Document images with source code
Segment Open
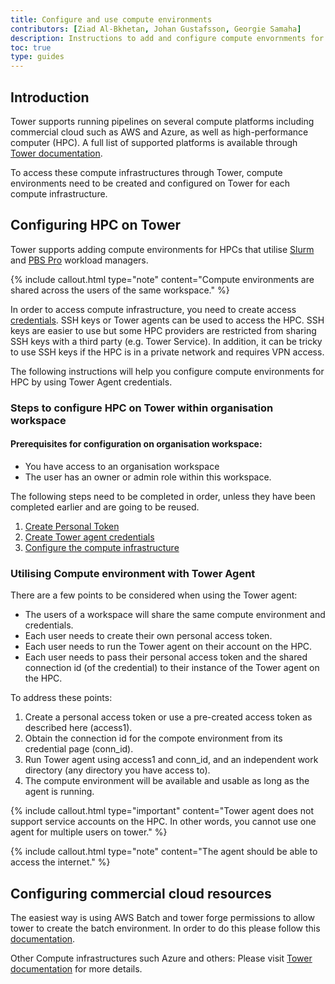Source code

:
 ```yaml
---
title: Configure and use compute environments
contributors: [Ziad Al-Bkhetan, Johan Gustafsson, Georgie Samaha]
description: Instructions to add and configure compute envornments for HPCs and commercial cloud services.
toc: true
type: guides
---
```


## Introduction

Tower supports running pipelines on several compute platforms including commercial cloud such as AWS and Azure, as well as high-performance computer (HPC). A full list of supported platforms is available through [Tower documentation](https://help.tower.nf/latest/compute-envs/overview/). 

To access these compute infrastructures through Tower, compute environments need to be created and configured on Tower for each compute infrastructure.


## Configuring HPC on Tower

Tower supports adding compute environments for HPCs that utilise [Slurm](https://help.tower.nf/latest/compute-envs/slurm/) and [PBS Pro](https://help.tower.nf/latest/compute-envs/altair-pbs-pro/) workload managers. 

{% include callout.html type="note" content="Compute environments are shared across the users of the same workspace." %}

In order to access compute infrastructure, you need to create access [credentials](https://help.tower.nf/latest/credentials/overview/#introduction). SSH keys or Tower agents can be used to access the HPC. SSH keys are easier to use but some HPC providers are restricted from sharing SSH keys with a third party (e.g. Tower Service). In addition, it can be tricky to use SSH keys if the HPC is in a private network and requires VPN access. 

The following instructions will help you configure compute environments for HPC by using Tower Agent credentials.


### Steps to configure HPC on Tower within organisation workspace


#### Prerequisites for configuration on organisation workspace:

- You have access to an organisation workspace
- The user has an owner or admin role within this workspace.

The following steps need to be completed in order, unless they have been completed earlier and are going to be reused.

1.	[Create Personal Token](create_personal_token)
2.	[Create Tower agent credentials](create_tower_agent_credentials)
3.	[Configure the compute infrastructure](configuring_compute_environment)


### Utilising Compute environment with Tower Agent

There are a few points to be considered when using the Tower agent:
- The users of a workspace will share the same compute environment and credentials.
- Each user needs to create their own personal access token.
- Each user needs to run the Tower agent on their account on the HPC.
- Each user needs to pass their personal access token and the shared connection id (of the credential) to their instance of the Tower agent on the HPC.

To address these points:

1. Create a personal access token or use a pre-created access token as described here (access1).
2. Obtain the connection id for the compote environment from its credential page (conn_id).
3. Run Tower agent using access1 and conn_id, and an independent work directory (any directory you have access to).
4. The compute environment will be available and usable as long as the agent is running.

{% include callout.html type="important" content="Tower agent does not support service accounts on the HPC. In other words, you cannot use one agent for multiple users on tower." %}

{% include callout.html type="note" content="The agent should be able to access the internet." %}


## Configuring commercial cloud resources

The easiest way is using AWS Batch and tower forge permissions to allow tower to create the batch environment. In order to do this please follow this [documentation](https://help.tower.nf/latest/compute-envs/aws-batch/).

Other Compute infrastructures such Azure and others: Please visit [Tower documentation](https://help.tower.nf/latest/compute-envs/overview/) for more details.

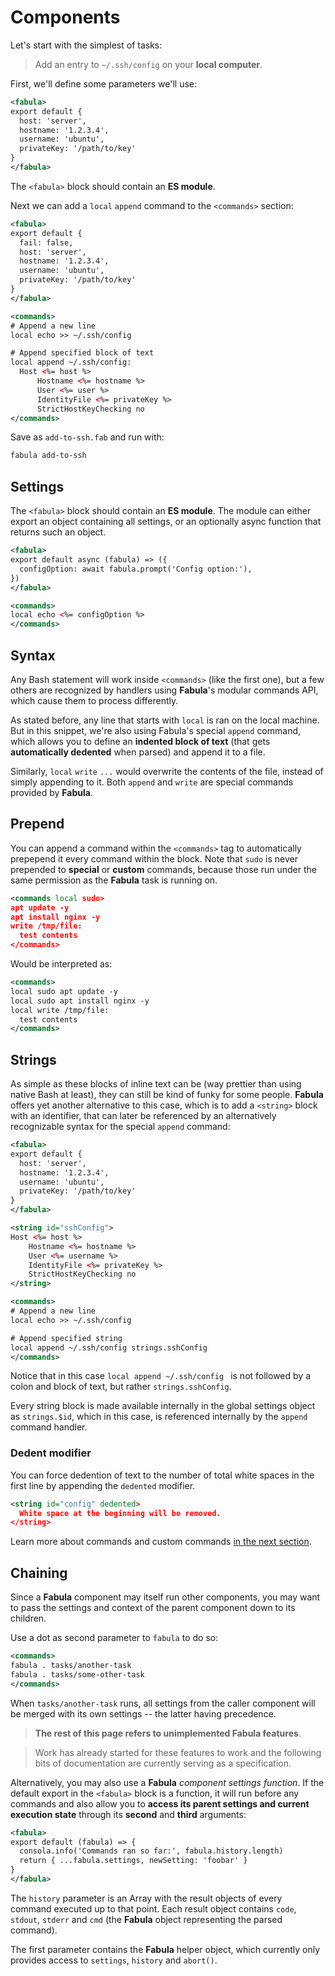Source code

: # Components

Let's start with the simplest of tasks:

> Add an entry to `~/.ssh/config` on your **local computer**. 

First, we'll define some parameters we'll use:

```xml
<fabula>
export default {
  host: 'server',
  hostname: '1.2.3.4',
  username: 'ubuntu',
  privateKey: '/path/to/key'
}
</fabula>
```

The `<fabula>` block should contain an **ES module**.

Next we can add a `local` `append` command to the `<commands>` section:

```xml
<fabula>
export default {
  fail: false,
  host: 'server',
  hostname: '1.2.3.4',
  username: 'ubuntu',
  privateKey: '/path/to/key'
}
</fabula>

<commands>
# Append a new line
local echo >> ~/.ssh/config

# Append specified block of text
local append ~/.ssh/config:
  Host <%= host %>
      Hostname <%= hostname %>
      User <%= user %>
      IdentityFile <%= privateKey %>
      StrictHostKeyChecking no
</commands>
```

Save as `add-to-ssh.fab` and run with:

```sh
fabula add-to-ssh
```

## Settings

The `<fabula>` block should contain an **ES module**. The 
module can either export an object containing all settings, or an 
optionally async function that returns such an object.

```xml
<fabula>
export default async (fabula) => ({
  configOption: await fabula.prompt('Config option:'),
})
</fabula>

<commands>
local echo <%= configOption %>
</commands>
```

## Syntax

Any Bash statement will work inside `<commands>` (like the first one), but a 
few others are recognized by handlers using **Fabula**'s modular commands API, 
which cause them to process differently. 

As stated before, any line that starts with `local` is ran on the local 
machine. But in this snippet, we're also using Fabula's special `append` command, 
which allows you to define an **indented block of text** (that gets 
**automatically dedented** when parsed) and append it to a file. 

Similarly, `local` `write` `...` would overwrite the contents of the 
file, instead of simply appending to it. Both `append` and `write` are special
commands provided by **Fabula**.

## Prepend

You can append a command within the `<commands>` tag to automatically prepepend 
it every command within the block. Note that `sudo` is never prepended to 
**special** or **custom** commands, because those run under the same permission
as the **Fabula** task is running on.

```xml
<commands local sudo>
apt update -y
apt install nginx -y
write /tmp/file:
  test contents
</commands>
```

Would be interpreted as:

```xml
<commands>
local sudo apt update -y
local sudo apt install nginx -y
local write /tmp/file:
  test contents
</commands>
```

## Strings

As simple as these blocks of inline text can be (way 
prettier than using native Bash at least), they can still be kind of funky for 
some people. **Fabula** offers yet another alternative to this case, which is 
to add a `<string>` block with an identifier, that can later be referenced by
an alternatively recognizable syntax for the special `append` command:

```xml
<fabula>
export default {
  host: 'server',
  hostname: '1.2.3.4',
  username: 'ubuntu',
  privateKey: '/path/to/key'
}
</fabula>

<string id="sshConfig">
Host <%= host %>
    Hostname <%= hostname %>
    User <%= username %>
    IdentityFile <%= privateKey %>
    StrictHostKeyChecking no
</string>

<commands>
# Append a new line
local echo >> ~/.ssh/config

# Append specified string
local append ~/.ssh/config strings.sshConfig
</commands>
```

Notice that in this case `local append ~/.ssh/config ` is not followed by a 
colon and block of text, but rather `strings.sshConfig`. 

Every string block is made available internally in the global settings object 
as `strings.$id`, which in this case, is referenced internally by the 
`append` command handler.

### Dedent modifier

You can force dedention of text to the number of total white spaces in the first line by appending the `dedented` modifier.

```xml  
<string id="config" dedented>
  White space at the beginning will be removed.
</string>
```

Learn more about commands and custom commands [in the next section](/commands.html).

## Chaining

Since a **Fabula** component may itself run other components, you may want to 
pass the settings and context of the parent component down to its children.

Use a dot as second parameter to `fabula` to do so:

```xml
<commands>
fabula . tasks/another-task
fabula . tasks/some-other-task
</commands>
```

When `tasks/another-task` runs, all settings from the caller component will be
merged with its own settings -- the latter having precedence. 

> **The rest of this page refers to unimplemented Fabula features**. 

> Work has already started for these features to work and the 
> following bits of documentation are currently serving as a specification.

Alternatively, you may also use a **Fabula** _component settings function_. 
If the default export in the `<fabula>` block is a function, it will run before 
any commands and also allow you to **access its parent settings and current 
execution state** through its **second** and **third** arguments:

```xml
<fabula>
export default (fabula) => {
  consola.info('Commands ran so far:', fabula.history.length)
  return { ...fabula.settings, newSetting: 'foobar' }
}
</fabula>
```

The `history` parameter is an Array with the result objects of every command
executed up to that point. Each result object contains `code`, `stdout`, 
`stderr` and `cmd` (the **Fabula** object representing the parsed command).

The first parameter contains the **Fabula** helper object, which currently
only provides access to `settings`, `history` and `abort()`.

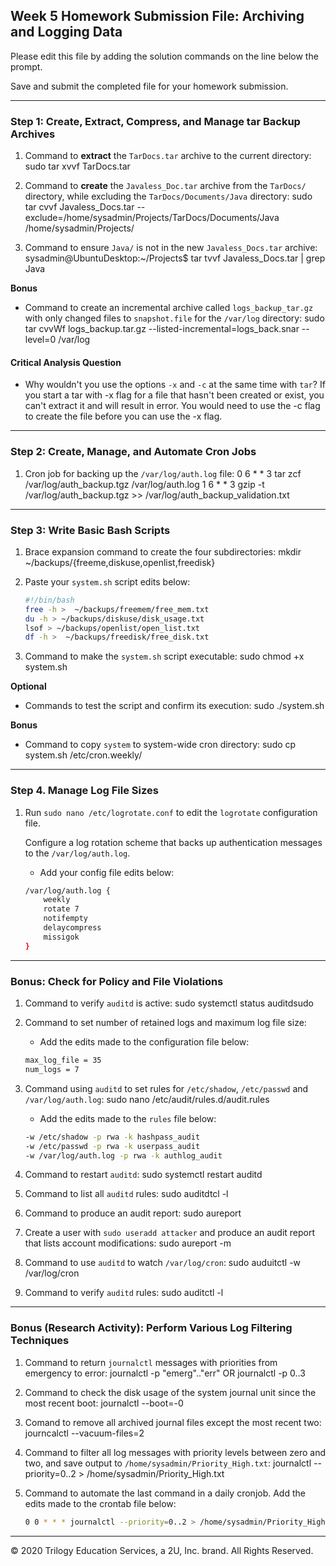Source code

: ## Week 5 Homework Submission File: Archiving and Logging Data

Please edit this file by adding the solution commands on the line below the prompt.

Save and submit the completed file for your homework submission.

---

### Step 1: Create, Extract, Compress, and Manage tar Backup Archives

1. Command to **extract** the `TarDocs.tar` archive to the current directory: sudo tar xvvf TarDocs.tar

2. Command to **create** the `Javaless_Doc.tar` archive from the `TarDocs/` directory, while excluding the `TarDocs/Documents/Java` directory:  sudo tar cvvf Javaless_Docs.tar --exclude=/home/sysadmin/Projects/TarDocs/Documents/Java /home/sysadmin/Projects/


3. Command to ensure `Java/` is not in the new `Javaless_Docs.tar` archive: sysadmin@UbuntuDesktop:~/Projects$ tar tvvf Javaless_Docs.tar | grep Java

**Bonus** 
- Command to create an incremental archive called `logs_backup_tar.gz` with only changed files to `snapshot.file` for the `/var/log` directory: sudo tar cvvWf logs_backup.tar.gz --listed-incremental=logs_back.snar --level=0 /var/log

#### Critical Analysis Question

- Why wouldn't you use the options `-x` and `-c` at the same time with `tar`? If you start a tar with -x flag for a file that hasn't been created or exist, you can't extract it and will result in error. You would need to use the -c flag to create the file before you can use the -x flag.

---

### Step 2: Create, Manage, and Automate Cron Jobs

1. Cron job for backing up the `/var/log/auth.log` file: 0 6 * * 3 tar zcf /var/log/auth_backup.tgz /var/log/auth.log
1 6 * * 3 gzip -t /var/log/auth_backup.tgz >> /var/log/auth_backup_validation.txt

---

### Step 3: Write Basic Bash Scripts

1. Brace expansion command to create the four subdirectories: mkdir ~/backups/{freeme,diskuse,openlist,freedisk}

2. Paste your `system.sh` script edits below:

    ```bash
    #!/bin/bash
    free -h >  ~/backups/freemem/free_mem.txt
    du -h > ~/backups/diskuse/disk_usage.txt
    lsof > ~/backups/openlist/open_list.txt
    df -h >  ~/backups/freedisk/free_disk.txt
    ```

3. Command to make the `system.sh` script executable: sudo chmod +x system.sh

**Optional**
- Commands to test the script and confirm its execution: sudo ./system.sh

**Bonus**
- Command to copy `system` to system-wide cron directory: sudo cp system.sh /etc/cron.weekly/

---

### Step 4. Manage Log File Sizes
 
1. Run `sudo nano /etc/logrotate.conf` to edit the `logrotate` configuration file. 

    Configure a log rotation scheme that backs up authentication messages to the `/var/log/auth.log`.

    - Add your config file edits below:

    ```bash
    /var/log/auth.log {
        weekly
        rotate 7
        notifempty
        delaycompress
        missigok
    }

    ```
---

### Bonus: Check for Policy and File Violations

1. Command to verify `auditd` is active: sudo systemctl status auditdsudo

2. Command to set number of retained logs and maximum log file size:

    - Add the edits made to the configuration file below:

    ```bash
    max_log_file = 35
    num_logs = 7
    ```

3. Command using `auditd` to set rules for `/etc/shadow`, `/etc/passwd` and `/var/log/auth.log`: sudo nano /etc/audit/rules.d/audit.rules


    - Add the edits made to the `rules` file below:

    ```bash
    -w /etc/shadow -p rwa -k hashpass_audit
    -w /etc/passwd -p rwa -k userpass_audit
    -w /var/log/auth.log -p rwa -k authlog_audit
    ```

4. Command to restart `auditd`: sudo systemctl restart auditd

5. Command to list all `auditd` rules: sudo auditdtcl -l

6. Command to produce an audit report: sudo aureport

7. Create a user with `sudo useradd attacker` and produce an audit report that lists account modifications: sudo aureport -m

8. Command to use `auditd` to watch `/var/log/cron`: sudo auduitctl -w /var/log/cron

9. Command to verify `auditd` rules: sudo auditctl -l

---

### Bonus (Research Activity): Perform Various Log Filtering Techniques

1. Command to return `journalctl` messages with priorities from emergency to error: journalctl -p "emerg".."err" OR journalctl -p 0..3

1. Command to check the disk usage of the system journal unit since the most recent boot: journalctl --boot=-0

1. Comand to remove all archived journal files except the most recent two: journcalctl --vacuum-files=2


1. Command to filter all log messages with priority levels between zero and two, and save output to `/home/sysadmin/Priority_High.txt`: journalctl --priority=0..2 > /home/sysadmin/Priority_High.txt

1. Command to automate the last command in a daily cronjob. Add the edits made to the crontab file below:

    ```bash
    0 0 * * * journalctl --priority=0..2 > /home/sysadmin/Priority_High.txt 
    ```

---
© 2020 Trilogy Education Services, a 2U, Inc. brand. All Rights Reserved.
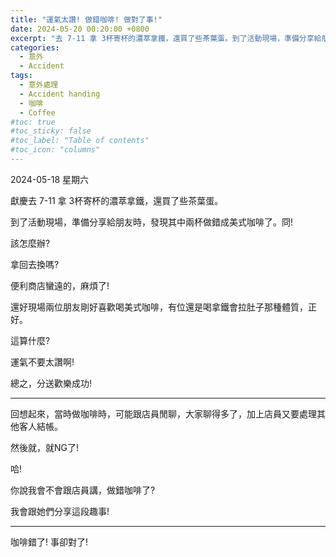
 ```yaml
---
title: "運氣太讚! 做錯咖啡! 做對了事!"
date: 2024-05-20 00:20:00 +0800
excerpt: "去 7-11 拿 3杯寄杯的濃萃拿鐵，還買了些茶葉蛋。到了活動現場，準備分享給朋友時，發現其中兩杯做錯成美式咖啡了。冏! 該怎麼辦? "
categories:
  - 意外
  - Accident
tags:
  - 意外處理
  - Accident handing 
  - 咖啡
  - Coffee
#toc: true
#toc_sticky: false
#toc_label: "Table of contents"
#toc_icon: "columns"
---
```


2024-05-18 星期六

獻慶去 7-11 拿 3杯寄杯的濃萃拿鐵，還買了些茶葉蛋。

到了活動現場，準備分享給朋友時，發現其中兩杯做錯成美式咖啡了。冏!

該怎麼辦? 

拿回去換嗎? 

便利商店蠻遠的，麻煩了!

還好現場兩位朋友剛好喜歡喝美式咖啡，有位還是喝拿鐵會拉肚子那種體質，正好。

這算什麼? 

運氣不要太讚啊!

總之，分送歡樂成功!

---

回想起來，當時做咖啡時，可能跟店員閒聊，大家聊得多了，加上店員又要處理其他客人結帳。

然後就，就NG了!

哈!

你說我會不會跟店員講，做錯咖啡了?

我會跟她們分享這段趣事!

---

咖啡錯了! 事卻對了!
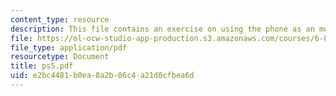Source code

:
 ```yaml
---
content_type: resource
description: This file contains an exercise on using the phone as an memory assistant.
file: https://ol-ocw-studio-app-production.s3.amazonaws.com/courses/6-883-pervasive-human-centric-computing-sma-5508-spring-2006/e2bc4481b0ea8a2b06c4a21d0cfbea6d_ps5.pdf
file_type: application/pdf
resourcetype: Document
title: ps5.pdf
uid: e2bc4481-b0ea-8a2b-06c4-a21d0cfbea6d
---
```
Segment Closed
→ **How to complete this task**
The output is the lines from the start of the data above through the line containing "## Introduction", unchanged, with any picture left out.

→ **Response area**
Source code

:
 ```yaml
---
title: Configure and use compute environments
contributors: [Ziad Al-Bkhetan, Johan Gustafsson, Georgie Samaha]
description: Instructions to add and configure compute envornments for HPCs and commercial cloud services.
toc: true
type: guides
---
```


## Introduction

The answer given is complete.